» ABOUT THIS EXERCISE:
Would you print out every entry exactly as given?

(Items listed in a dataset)
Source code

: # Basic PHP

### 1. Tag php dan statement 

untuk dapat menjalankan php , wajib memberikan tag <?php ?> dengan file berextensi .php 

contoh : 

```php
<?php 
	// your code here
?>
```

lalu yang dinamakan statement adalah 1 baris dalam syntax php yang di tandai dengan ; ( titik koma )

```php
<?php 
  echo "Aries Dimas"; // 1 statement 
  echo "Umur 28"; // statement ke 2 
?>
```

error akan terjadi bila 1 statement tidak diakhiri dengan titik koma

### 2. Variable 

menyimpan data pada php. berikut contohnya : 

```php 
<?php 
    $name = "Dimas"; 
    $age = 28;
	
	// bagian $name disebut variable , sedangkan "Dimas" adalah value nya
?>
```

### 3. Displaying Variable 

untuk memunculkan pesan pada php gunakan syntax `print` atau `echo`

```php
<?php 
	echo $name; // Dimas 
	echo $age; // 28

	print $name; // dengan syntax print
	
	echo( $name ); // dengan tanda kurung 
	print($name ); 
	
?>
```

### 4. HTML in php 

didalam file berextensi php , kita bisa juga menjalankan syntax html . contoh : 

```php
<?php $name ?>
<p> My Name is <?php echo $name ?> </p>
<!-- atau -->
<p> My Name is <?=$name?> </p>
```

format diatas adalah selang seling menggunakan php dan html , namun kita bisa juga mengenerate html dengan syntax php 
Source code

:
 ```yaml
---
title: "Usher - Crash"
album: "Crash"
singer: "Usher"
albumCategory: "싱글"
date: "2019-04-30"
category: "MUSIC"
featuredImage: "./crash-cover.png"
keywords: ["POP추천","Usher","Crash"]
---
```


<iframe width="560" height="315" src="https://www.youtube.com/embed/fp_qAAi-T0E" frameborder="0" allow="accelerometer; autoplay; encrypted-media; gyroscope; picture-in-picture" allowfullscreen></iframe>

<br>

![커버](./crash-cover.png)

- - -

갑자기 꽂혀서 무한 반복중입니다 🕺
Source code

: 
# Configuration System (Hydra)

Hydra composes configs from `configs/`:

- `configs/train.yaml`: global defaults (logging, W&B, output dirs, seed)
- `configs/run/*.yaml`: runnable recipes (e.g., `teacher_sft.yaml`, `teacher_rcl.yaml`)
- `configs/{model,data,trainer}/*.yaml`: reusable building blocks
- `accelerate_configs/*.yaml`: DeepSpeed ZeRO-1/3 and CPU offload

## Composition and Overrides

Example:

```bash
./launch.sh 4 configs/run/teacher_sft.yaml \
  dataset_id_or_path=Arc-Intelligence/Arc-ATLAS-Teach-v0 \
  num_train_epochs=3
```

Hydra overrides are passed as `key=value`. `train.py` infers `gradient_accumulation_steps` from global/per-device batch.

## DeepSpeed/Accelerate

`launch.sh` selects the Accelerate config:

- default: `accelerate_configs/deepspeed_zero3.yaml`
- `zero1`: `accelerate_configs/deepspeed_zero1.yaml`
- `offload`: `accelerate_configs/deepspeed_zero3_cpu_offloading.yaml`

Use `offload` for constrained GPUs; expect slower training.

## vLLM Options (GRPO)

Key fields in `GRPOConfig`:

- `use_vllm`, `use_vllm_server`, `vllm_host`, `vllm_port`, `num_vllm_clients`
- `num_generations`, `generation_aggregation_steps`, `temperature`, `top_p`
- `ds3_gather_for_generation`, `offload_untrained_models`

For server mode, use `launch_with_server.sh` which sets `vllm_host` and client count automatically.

» ANSWER TO THIS TASK:
Source code

: # Basic PHP

### 1. Tag php dan statement 

untuk dapat menjalankan php , wajib memberikan tag <?php ?> dengan file berextensi .php 

contoh : 

```php
<?php 
	// your code here
?>
```

lalu yang dinamakan statement adalah 1 baris dalam syntax php yang di tandai dengan ; ( titik koma )

```php
<?php 
  echo "Aries Dimas"; // 1 statement 
  echo "Umur 28"; // statement ke 2 
?>
```

error akan terjadi bila 1 statement tidak diakhiri dengan titik koma

### 2. Variable 

menyimpan data pada php. berikut contohnya : 

```php 
<?php 
    $name = "Dimas"; 
    $age = 28;
	
	// bagian $name disebut variable , sedangkan "Dimas" adalah value nya
?>
```

### 3. Displaying Variable 

untuk memunculkan pesan pada php gunakan syntax `print` atau `echo`

```php
<?php 
	echo $name; // Dimas 
	echo $age; // 28

	print $name; // dengan syntax print
	
	echo( $name ); // dengan tanda kurung 
	print($name ); 
	
?>
```

### 4. HTML in php 

didalam file berextensi php , kita bisa juga menjalankan syntax html . contoh : 

```php
<?php $name ?>
<p> My Name is <?php echo $name ?> </p>
<!-- atau -->
<p> My Name is <?=$name?> </p>
```

format diatas adalah selang seling menggunakan php dan html , namun kita bisa juga mengenerate html dengan syntax php 
Source code

:
 ```yaml
---
title: "Usher - Crash"
album: "Crash"
singer: "Usher"
albumCategory: "싱글"
date: "2019-04-30"
category: "MUSIC"
featuredImage: "./crash-cover.png"
keywords: ["POP추천","Usher","Crash"]
---
```


<iframe width="560" height="315" src="https://www.youtube.com/embed/fp_qAAi-T0E" frameborder="0" allow="accelerometer; autoplay; encrypted-media; gyroscope; picture-in-picture" allowfullscreen></iframe>

<br>

![커버](./crash-cover.png)

- - -

갑자기 꽂혀서 무한 반복중입니다 🕺
Source code

: 
# Configuration System (Hydra)

Hydra composes configs from `configs/`:

- `configs/train.yaml`: global defaults (logging, W&B, output dirs, seed)
- `configs/run/*.yaml`: runnable recipes (e.g., `teacher_sft.yaml`, `teacher_rcl.yaml`)
- `configs/{model,data,trainer}/*.yaml`: reusable building blocks
- `accelerate_configs/*.yaml`: DeepSpeed ZeRO-1/3 and CPU offload

## Composition and Overrides

Example:

```bash
./launch.sh 4 configs/run/teacher_sft.yaml \
  dataset_id_or_path=Arc-Intelligence/Arc-ATLAS-Teach-v0 \
  num_train_epochs=3
```

Hydra overrides are passed as `key=value`. `train.py` infers `gradient_accumulation_steps` from global/per-device batch.

## DeepSpeed/Accelerate

`launch.sh` selects the Accelerate config:

- default: `accelerate_configs/deepspeed_zero3.yaml`
- `zero1`: `accelerate_configs/deepspeed_zero1.yaml`
- `offload`: `accelerate_configs/deepspeed_zero3_cpu_offloading.yaml`

Use `offload` for constrained GPUs; expect slower training.

## vLLM Options (GRPO)

Key fields in `GRPOConfig`:

- `use_vllm`, `use_vllm_server`, `vllm_host`, `vllm_port`, `num_vllm_clients`
- `num_generations`, `generation_aggregation_steps`, `temperature`, `top_p`
- `ds3_gather_for_generation`, `offload_untrained_models`

For server mode, use `launch_with_server.sh` which sets `vllm_host` and client count automatically.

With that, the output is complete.